About this task | Output the entries word for word. Omit images.

[Source texts of formatted documents]
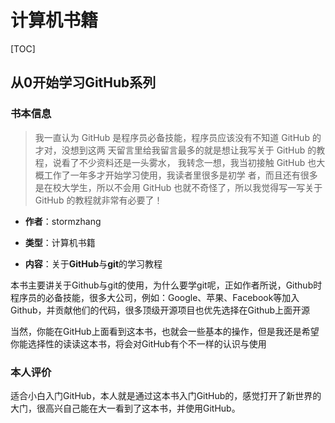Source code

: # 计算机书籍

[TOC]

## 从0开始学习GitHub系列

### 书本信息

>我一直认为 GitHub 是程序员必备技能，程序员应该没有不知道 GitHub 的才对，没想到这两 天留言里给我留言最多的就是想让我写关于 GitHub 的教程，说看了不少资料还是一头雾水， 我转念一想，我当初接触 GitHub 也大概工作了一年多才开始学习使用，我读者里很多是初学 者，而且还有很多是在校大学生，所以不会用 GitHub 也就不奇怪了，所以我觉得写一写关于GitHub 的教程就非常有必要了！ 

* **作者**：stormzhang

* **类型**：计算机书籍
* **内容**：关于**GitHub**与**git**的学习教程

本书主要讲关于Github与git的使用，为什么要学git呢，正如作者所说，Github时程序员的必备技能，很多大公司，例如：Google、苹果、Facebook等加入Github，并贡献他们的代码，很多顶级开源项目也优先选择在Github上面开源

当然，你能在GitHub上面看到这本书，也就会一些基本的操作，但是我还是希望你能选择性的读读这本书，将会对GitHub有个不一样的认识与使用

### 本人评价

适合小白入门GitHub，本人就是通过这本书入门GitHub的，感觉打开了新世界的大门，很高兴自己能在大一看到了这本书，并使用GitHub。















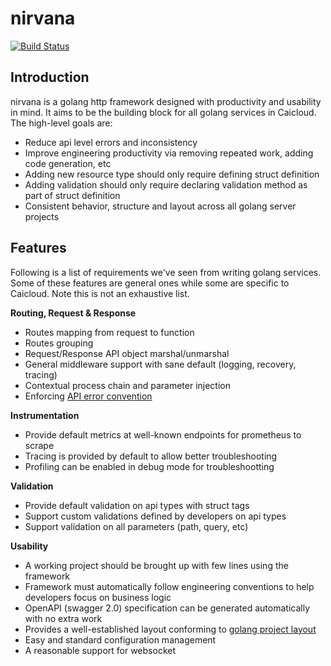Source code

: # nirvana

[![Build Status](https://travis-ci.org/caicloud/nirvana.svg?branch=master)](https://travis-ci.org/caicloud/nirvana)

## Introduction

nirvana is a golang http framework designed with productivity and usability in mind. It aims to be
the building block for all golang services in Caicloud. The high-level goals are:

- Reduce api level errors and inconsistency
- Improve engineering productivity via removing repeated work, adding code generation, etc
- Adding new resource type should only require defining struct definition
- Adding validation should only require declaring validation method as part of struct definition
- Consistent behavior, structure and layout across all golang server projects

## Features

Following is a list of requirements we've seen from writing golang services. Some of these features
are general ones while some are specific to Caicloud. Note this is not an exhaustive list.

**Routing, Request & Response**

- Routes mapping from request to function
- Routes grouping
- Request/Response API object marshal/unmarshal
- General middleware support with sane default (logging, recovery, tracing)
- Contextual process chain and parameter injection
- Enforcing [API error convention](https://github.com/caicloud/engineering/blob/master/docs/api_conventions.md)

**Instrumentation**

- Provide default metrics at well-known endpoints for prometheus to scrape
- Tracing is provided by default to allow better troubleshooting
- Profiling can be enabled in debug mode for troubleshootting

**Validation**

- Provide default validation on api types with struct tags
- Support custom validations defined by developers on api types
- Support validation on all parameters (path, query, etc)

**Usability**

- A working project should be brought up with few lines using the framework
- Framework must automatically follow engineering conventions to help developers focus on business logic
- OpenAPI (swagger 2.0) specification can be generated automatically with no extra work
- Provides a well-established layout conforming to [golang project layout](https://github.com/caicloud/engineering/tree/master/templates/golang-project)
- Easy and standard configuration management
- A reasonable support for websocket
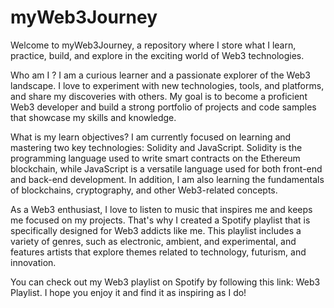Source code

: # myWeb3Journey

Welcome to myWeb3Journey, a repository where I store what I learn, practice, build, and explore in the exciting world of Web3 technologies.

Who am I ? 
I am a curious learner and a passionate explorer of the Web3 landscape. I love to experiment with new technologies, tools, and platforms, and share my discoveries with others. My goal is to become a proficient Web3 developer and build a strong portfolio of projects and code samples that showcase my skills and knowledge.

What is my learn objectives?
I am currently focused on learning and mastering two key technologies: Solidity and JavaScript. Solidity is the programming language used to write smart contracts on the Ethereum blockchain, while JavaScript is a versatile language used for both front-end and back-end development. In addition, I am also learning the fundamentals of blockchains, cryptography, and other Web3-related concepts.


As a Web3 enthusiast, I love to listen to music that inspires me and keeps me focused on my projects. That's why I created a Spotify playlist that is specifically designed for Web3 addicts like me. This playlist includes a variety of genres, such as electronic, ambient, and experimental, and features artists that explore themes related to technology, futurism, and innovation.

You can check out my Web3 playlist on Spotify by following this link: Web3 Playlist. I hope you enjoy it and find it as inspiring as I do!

Answer box |
Source code

: # 计算机书籍

[TOC]

## 从0开始学习GitHub系列

### 书本信息

>我一直认为 GitHub 是程序员必备技能，程序员应该没有不知道 GitHub 的才对，没想到这两 天留言里给我留言最多的就是想让我写关于 GitHub 的教程，说看了不少资料还是一头雾水， 我转念一想，我当初接触 GitHub 也大概工作了一年多才开始学习使用，我读者里很多是初学 者，而且还有很多是在校大学生，所以不会用 GitHub 也就不奇怪了，所以我觉得写一写关于GitHub 的教程就非常有必要了！ 

* **作者**：stormzhang

* **类型**：计算机书籍
* **内容**：关于**GitHub**与**git**的学习教程

本书主要讲关于Github与git的使用，为什么要学git呢，正如作者所说，Github时程序员的必备技能，很多大公司，例如：Google、苹果、Facebook等加入Github，并贡献他们的代码，很多顶级开源项目也优先选择在Github上面开源

当然，你能在GitHub上面看到这本书，也就会一些基本的操作，但是我还是希望你能选择性的读读这本书，将会对GitHub有个不一样的认识与使用

### 本人评价

适合小白入门GitHub，本人就是通过这本书入门GitHub的，感觉打开了新世界的大门，很高兴自己能在大一看到了这本书，并使用GitHub。















Source code

: # nirvana

[![Build Status](https://travis-ci.org/caicloud/nirvana.svg?branch=master)](https://travis-ci.org/caicloud/nirvana)

## Introduction

nirvana is a golang http framework designed with productivity and usability in mind. It aims to be
the building block for all golang services in Caicloud. The high-level goals are:

- Reduce api level errors and inconsistency
- Improve engineering productivity via removing repeated work, adding code generation, etc
- Adding new resource type should only require defining struct definition
- Adding validation should only require declaring validation method as part of struct definition
- Consistent behavior, structure and layout across all golang server projects

## Features

Following is a list of requirements we've seen from writing golang services. Some of these features
are general ones while some are specific to Caicloud. Note this is not an exhaustive list.

**Routing, Request & Response**

- Routes mapping from request to function
- Routes grouping
- Request/Response API object marshal/unmarshal
- General middleware support with sane default (logging, recovery, tracing)
- Contextual process chain and parameter injection
- Enforcing [API error convention](https://github.com/caicloud/engineering/blob/master/docs/api_conventions.md)

**Instrumentation**

- Provide default metrics at well-known endpoints for prometheus to scrape
- Tracing is provided by default to allow better troubleshooting
- Profiling can be enabled in debug mode for troubleshootting

**Validation**

- Provide default validation on api types with struct tags
- Support custom validations defined by developers on api types
- Support validation on all parameters (path, query, etc)

**Usability**

- A working project should be brought up with few lines using the framework
- Framework must automatically follow engineering conventions to help developers focus on business logic
- OpenAPI (swagger 2.0) specification can be generated automatically with no extra work
- Provides a well-established layout conforming to [golang project layout](https://github.com/caicloud/engineering/tree/master/templates/golang-project)
- Easy and standard configuration management
- A reasonable support for websocket
Source code

: # myWeb3Journey

Welcome to myWeb3Journey, a repository where I store what I learn, practice, build, and explore in the exciting world of Web3 technologies.

Who am I ? 
I am a curious learner and a passionate explorer of the Web3 landscape. I love to experiment with new technologies, tools, and platforms, and share my discoveries with others. My goal is to become a proficient Web3 developer and build a strong portfolio of projects and code samples that showcase my skills and knowledge.

What is my learn objectives?
I am currently focused on learning and mastering two key technologies: Solidity and JavaScript. Solidity is the programming language used to write smart contracts on the Ethereum blockchain, while JavaScript is a versatile language used for both front-end and back-end development. In addition, I am also learning the fundamentals of blockchains, cryptography, and other Web3-related concepts.


As a Web3 enthusiast, I love to listen to music that inspires me and keeps me focused on my projects. That's why I created a Spotify playlist that is specifically designed for Web3 addicts like me. This playlist includes a variety of genres, such as electronic, ambient, and experimental, and features artists that explore themes related to technology, futurism, and innovation.

You can check out my Web3 playlist on Spotify by following this link: Web3 Playlist. I hope you enjoy it and find it as inspiring as I do!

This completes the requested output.